# newbie says "hi" and thanks!! Couple of questions too



## lambs (Sep 6, 2012)

First let me say..what a nice message board!!! What wonderful information and such nice people here!! Thanks for letting me join!
Lurked for many years on other boards..wow, what a difference!

Made the walmart soap. I whipped the oils with my stick blender while waiting for the lye to cool. When I added lye it was a giant pile of pound cake like batter! LOL..My soap turned out fine except it made WAy more than 6 lbs!! 

Is there any practical reason to make that mistake again?

Question on youtube video..she mixed lye and water, then added her oils and let the heat melt them, then she added 2 cups of lemon juice. 
Why would you need to neutralize the ph if your soap cooked right? What do you think about that method? 
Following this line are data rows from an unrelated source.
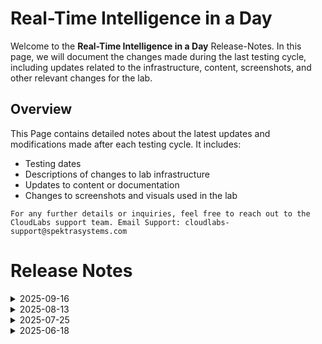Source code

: # Real-Time Intelligence in a Day

Welcome to the **Real-Time Intelligence in a Day** Release-Notes. In this page, we will document the changes made during the last testing cycle, including updates related to the infrastructure, content, screenshots, and other relevant changes for the lab.

## Overview

This Page contains detailed notes about the latest updates and modifications made after each testing cycle. It includes:

- Testing dates
- Descriptions of changes to lab infrastructure
- Updates to content or documentation
- Changes to screenshots and visuals used in the lab

`For any further details or inquiries, feel free to reach out to the CloudLabs support team. Email Support: cloudlabs-support@spektrasystems.com`

# Release Notes

<details>
  <summary>2025-09-16</summary>

## Release Date: 2025-09-16

### Summary of Changes 

-  Updated the lab guide for improved clarity and accuracy, enhancing the overall user experience.

### Infrastructure Changes

- NA

### Content Changes

- NA

### Screenshot Update

- Updated a screenshot to reflect a recent UI change and improve instructional clarity.
  
### Testing Notes

- **Testing Date**: 2025-09-16

### Testing Scope 

- Validation covered infrastructure compatibility, lab flow continuity, content accuracy, and screenshot alignment with the latest UI.

-------------

</details>

<details>
  <summary>2025-08-13</summary>

### Release Date: 2025-08-13
  
- **Testing Date**: 2025-08-12

## Summary of Changes

Minor updates including clearer UI screenshots and refined instructions for improved clarity and accuracy

## Infrastructure Changes

NA

## Content Changes

- **Change**:
    - Added few enhanced screenshots and Instructions better understanding for user.

## Screenshot Updates

- **Minor updates:**

  - **Updated Screenshots:** Updated few screenshots in the lab guide with proper comments.
  - **Instruction Refinements:** Added clear instructions based on screenshot with proper numbering.

## Testing Notes

  - **Testing Notes:** 2025-08-13

## Testing Scope

Conducted end to end architecture validations, RBAC/policy checks, cost estimation updates.

---
</details>


<details>
  <summary>2025-07-25</summary>

### Release Date: 2025-07-25
  
- **Testing Date**: 2025-07-25

## Infrastructure Changes

NA

## Content Changes

- **Change**:
    - The user interface has been updated to reflect the latest changes. Corresponding instructions and guidance have also been revised to align with the new UI enhancements.

## Screenshot Updates

- **Change**: Screenshots are up-to-date.

## Validation

  NA

## Testing Notes

  NA

---
</details>

<details>
  <summary>2025-06-18</summary>

### Release Date: 2025-06-18
  
- **Testing Date**: 2025-06-18

## Infrastructure Changes

NA

## Content Changes

- **Change**:
    - The user interface has been updated to reflect the latest changes. Corresponding instructions and guidance have also been revised to align with the new UI enhancements.
    - **Getting started page** NA

## Screenshot Updates

- **Change**: Screenshots are up-to-date.

## Validation

  NA

## Testing Notes

- **Test Validation Summary**: Validated the lab guide steps, the user interface has been updated to reflect the latest changes. Corresponding instructions and guidance have also been revised to align with the new UI enhancements.

---
</details>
Third question...does homemade soap kill germs as well as store bought? 

Thanks EVERYONE!!


----------



## [email protected] (Sep 18, 2008)

Did you make the Wal-Mart recipe from the soap recipe sticky here? It calls for 7# of oils, 1# of lye and (approx) 2# of liquid. So a total of about 10# of soap.
I melt my oils in my soap bucket. Add lye to frozen milk in a ss bowl and stir until the milk melts and the lye is dissolved. Then I add the lye/milk to the oils and stick blend.
Don't know about the youtube video. ?? Have no idea why she'd add lemon juice. With any new-to-you recipe, you should run it through a soap calculator to make sure it's using the correct amount of liquid and lye for the amount of oils. I like the calculator at thesage.com
Good handwashing kills germs. 

Welcome to the forum!!!


----------



## lambs (Sep 6, 2012)

:biggrin Duh..no wonder it did not fit in my six pound mold!!!! :rofl

Thanks!!


----------



## NubianSoaps.com (Oct 26, 2007)

If you liked the soap that the walmart recipe made, put it into the sage.com then click recalculate and put in 7 pounds, it will then change the recipe to fit your mold. Vicki


----------



## NPgoats (Mar 18, 2010)

Welcome to the forum! And happy soaping! I use two calculators because one gives me different info that is helpful to me. www.soapcalc.net
After doing a lot of reading I think that some of the EO's and other additives that you could add might be helpful in reducing the germs, but I'm new to soaping and really don't know the answer. I'm just guessing.
Linda


----------



## lambs (Sep 6, 2012)

Hi Linda,
thanks for the welcome!
I would be interested to know what you find out. Thanks for the soapcalctip too!


----------